Over the last few days, I watched The Family on Netflix, a five part series on this shadow cabal of fanatical Christians bent on shaping the American government. It’s horrifying. But then, I read the book, also horrifying.
It’s a kind of understated horror, though — it’s not sensationalist at all, and that might be a flaw in the documentary. These people march through the halls of power, and all they do is say Jesus, Jesus, Jesus. They say nice things about the power of Christ, but they don’t push the Bible or fundamentalism, but only constantly invoke the name of Jesus to authorize their use of power…for anything. There are these interviews and recordings of smug, confident people asserting with unshakeable certainty that Jesus wants them to do the things that they do, and the evidence that they are exercising Jesus’ will is that they have power.
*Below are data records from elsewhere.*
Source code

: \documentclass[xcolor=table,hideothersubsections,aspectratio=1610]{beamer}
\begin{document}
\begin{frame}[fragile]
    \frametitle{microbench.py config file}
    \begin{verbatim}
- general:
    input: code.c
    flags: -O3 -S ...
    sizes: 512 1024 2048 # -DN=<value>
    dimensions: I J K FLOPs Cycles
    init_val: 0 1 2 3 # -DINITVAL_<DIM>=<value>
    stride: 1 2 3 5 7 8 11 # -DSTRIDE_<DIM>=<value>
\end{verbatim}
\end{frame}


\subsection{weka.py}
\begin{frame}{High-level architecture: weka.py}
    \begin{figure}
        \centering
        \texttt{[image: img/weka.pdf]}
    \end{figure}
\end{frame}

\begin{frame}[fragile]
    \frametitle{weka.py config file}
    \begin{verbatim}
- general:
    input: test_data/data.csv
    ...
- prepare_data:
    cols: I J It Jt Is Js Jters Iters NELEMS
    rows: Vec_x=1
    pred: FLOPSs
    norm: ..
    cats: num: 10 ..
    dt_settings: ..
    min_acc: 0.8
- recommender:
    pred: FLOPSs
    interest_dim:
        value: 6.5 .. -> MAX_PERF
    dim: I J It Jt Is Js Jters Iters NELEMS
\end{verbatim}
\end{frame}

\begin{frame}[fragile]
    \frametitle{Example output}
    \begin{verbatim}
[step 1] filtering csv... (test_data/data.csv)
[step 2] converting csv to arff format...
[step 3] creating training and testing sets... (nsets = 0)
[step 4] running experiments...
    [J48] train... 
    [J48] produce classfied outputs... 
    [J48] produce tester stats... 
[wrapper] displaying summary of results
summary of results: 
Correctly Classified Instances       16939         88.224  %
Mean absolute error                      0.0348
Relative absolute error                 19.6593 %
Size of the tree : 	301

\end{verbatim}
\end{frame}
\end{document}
Power itself is proof that God wants them to use that power.
There are little hiccups in their philosophy, like John Ensign, the former Senator who thought his title meant he could cheat on his wife and use his position for a coverup, or Mark Sanford, the South Carolina governor who made “hiking the Appalachian trail” a synonym for having an affair. It’s funny how the personal peccadillos get them in trouble, but they apply the same attitude to everything, including acts of corruption and sedition. The laws don’t apply to them, because Jesus.
It’s a documentary that is also rather frustrating as an atheist, because it never engages with the lie at the heart of the Family. They don’t know Jesus. Jesus is not talking to them. Jesus is dead, and the godly prophet they imagine is a fiction. In a few places it tries to rebut the Holy Certainty of the Family by arguing that Jesus wasn’t that bad guy, that he also wanted to help the poor, for instance, but that kindly Jesus is also only in your imagination and is also another example of Holy Certainty.
You can use Jesus to argue for whatever you want, he’s never going to speak up and tell you you’re wrong. The only way to win that debate is to never engage in it — every time Jesus is your backup, it’s just your id and predispositions speaking, and don’t allow them to pretend otherwise.
The Jesus thing is also never ending. I hope our next president is someone who can say “no” to the National Prayer Breakfast, a creation of the Family, but I doubt that even the candidates I like will be willing to do that.